**Requirement**
Except for the pictures, reproduce the records word for word.

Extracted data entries
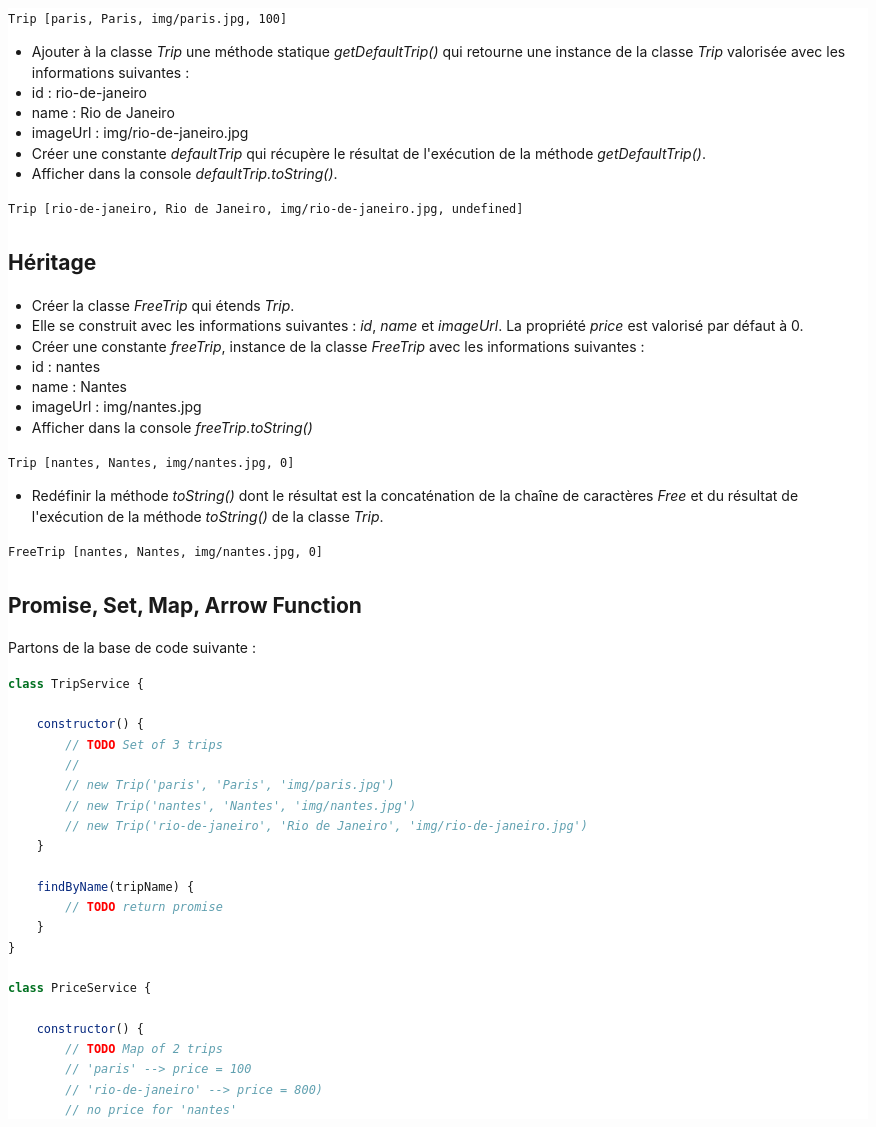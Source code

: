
 ```
Trip [paris, Paris, img/paris.jpg, 100]
```

* Ajouter à la classe _Trip_ une méthode statique _getDefaultTrip()_ qui retourne une instance de la classe _Trip_ valorisée avec les informations suivantes :
 * id : rio-de-janeiro
 * name : Rio de Janeiro
 * imageUrl : img/rio-de-janeiro.jpg
* Créer une constante _defaultTrip_ qui récupère le résultat de l'exécution de la méthode _getDefaultTrip()_.
* Afficher dans la console _defaultTrip.toString()_.

```
Trip [rio-de-janeiro, Rio de Janeiro, img/rio-de-janeiro.jpg, undefined]
```

## Héritage
* Créer la classe _FreeTrip_ qui étends _Trip_.
* Elle se construit avec les informations suivantes : _id_, _name_ et _imageUrl_. La propriété _price_ est valorisé par défaut à 0.
* Créer une constante _freeTrip_, instance de la classe _FreeTrip_ avec les informations suivantes :
 * id : nantes
 * name : Nantes
 * imageUrl : img/nantes.jpg
* Afficher dans la console _freeTrip.toString()_

```
Trip [nantes, Nantes, img/nantes.jpg, 0]
```

* Redéfinir la méthode _toString()_ dont le résultat est la concaténation de la chaîne de caractères _Free_
et du résultat de l'exécution de la méthode _toString()_ de la classe _Trip_.

```
FreeTrip [nantes, Nantes, img/nantes.jpg, 0]
```

## Promise, Set, Map, Arrow Function

Partons de la base de code suivante :

```js
class TripService {

    constructor() {
        // TODO Set of 3 trips
        //
        // new Trip('paris', 'Paris', 'img/paris.jpg')
        // new Trip('nantes', 'Nantes', 'img/nantes.jpg')
        // new Trip('rio-de-janeiro', 'Rio de Janeiro', 'img/rio-de-janeiro.jpg')
    }

    findByName(tripName) {
        // TODO return promise
    }
}

class PriceService {

    constructor() {
        // TODO Map of 2 trips
        // 'paris' --> price = 100
        // 'rio-de-janeiro' --> price = 800)
        // no price for 'nantes'
```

**Written solution**
Source code

:
 ```
Trip [paris, Paris, img/paris.jpg, 100]
```

* Ajouter à la classe _Trip_ une méthode statique _getDefaultTrip()_ qui retourne une instance de la classe _Trip_ valorisée avec les informations suivantes :
 * id : rio-de-janeiro
 * name : Rio de Janeiro
 * imageUrl : img/rio-de-janeiro.jpg
* Créer une constante _defaultTrip_ qui récupère le résultat de l'exécution de la méthode _getDefaultTrip()_.
* Afficher dans la console _defaultTrip.toString()_.

```
Trip [rio-de-janeiro, Rio de Janeiro, img/rio-de-janeiro.jpg, undefined]
```

## Héritage
* Créer la classe _FreeTrip_ qui étends _Trip_.
* Elle se construit avec les informations suivantes : _id_, _name_ et _imageUrl_. La propriété _price_ est valorisé par défaut à 0.
* Créer une constante _freeTrip_, instance de la classe _FreeTrip_ avec les informations suivantes :
 * id : nantes
 * name : Nantes
 * imageUrl : img/nantes.jpg
* Afficher dans la console _freeTrip.toString()_

```
Trip [nantes, Nantes, img/nantes.jpg, 0]
```

* Redéfinir la méthode _toString()_ dont le résultat est la concaténation de la chaîne de caractères _Free_
et du résultat de l'exécution de la méthode _toString()_ de la classe _Trip_.

```
FreeTrip [nantes, Nantes, img/nantes.jpg, 0]
```

## Promise, Set, Map, Arrow Function

Partons de la base de code suivante :

```js
class TripService {

    constructor() {
        // TODO Set of 3 trips
        //
        // new Trip('paris', 'Paris', 'img/paris.jpg')
        // new Trip('nantes', 'Nantes', 'img/nantes.jpg')
        // new Trip('rio-de-janeiro', 'Rio de Janeiro', 'img/rio-de-janeiro.jpg')
    }

    findByName(tripName) {
        // TODO return promise
    }
}

class PriceService {

    constructor() {
        // TODO Map of 2 trips
        // 'paris' --> price = 100
        // 'rio-de-janeiro' --> price = 800)
        // no price for 'nantes'
```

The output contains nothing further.